The system is monitored via our in-house monitoring system(check_mk). The monitoring includes SSD SMART status, Ceph Health and Ceph OSD health. Ceph has it's own internal health check system which can be queried on all nodes and wich is queried from our monitoring system.
How long is the system running?

The system is running for 12 month now without any issue so far.
Anything else to report?

Due to a firmware issue, a new firmware had to be installed on all ssd devices. The servers were needed to be powered off and on again for the new firmware to become active. That was no problem to do while the cluster was running.

Ceph is like many HA-Setups sensitive to clock synchronisation. The server clocks should be fully synchronized at any time.

Other notes:

Ceph is not the ideal system for databases, since it adds network latency to the storage. If you need high speed databases, ceph might not be the best option. Every Database provides its own replication method. I would prefer that to any external replication method. But well, if you through a lot of money onto the hardware with high performance components, that will allow that too.

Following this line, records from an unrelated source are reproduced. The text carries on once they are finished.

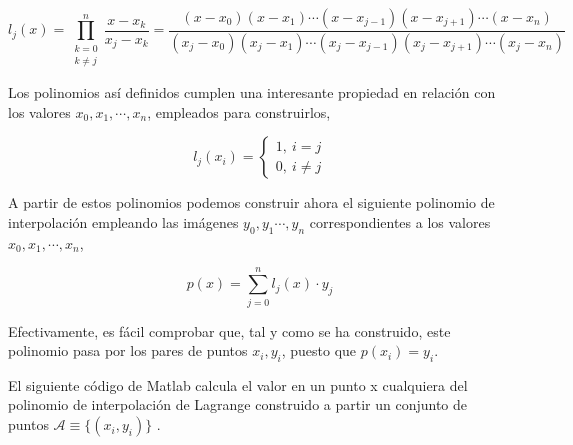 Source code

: \begin{equation*}
l_j(x)=\prod_{\substack{k=0\\
k\neq j}}^n\frac{x-x_k}{x_j-x_k}=\frac{(x-x_0)(x-x_1)\cdots(x-x_{j-1})(x-x_{j+1})\cdots(x-x_n)}{(x_j-x_0)(x_j-x_1)\cdots(x_j-x_{j-1})(x_j-x_{j+1})\cdots(x_j-x_n)}
\end{equation*}
\begin{paracol}{2}
Los polinomios así definidos cumplen una interesante propiedad en  relación con los valores $x_0, x_1,\cdots, x_n$, empleados para construirlos,
\end{paracol}
\begin{equation*}
l_j(x_i)= \left\{ 
\begin{aligned}
1,\ i=j\\
0,\ i\neq j
\end{aligned}
\right.
\end{equation*}
\begin{paracol}{2}
A partir de estos polinomios podemos construir ahora el siguiente polinomio de interpolación empleando las imágenes $y_0,y_1\cdots, y_n$ correspondientes a los valores $x_0, x_1,\cdots, x_n$,
\end{paracol}
\begin{equation*}
p(x)=\sum_{j=0}^n l_j(x)\cdot y_j
\end{equation*}
\begin{paracol}{2}
Efectivamente, es fácil comprobar que, tal y como se ha construido, este polinomio pasa por los pares de puntos $x_i,y_i$, puesto que $p(x_i)=y_i$.

El siguiente código de Matlab calcula el valor en un punto x cualquiera del polinomio de interpolación de Lagrange construido a partir un conjunto de puntos $\mathcal{A}\equiv \{(x_i,y_i)\}$ . 
\end{paracol}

Why and when Ceph is a good choice

Ceph advantages

Ceph is a scalable, thin provisioned, self healing, redundant network storage. From what I've experienced so far the management is very easy. No complex cluster configurations. (Well, you can setup you own replication maps with different crash zones at any complexity you like, so for example if you span your ceph accross different data centers(DC) your redundancy is still the best way possible when one data center goes offline in contrast to the worst case scenario to loose all replicas because those are all located in the offline DC. The process of figuring out the location for an address is called crush map in ceph.). If your redundancy allows it, just reboot a node when needed for maintenance - bring it back online - everything syncs automatically.

Ceph use cases

Probably there are a lot. The one that I use is the here mentioned use as storage for virtualization. It allows thin provisioning, data sharing between cluster nodes and snapshotting of virtual machines.